The Vice President of the Republic, Beatriz Argimón, seeks to make a place for herself among the favorite people to win the presidential candidacy in the next national elections, in order to perpetuate a right-wing government for four more years and prevent the Broad Front -which has been adding in polls- return to the Executive Tower.
Argimón, former president of the National Party and now second in command of the government of Luis Lacalle Pou, told the newspaper El País that “indeed, some of my colleagues are handling the possibility that I be a candidate.”
However, he added that “the important thing is to finish fulfilling what was promised to society” because the government is barely halfway through the term.
If she wants to obtain the nomination for the PN, she will have to overcome a detail: that she is the second in voting intention. According to Option Consultants, it barely has 16% of accessions in the white internal, well below the 41% of the current Presidential Secretary Álvaro Delgado, who has 41% and just slightly surpassing the former candidate for the Mayor of Montevideo, Laura Raffo that adds 12%. Last July she was even below Raffo.

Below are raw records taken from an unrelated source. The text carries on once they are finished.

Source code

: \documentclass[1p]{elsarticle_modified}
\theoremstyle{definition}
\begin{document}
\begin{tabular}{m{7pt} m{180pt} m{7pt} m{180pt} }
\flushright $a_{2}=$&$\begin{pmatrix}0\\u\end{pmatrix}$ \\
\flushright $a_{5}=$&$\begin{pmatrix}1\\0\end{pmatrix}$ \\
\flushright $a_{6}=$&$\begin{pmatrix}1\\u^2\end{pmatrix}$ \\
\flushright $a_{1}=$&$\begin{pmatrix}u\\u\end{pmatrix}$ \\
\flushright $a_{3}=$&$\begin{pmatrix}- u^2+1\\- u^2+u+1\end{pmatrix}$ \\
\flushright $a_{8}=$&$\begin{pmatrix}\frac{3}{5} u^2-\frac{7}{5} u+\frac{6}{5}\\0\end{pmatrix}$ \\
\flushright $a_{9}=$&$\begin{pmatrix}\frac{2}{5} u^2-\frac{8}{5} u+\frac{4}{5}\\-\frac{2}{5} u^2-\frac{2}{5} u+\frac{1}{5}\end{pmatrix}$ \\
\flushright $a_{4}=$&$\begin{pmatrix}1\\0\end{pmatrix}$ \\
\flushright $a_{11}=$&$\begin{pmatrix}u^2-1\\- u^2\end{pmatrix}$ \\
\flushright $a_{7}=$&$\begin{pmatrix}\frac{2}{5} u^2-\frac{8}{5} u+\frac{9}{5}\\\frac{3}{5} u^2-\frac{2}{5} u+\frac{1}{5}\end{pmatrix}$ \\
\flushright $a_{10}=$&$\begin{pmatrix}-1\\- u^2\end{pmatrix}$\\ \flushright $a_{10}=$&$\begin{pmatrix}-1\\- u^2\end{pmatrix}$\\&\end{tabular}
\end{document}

According to the aforementioned medium, Argimón could seek support in Wilsonian groups that are not contemplated in the orbit of the Todos group. For example, the so-called Group of Mayors, Better Country, some leaders of the National Alliance sector and the remnants of small but not insignificant sartorialism.
Support and doubts
There are different positions as to whether Argimón would be the right candidate because, within the PN, not everyone is sure that her discourse is really Wilsonian, that it would be one of the most “progressive” ideologies (without really being so, as it is a party of right) within the political group that today leads the multicolored coalition.
According to the survey of the newspaper, there are approaches between Argimón, Sergio Botana (Más País), Carlos Camy (National Alliance) and Juan Straneo (sartorism). “In the event that Juan (Sartori) is not a candidate, we will have to go out and work, and that is where Argimón is a possibility”; stated the latter.
Botana understands that it is necessary to wait to start distributing presidential support and that now it is essential to “strengthen the party within and defend the ideas of decentralization.”
Other possible candidates remain to be defined internally, such as that of Senator Jorge Gandini, Laura Raffo or Álvaro Delgado. Although Juan Sartori was a pre-candidate last time, it is not yet known if he will contend again.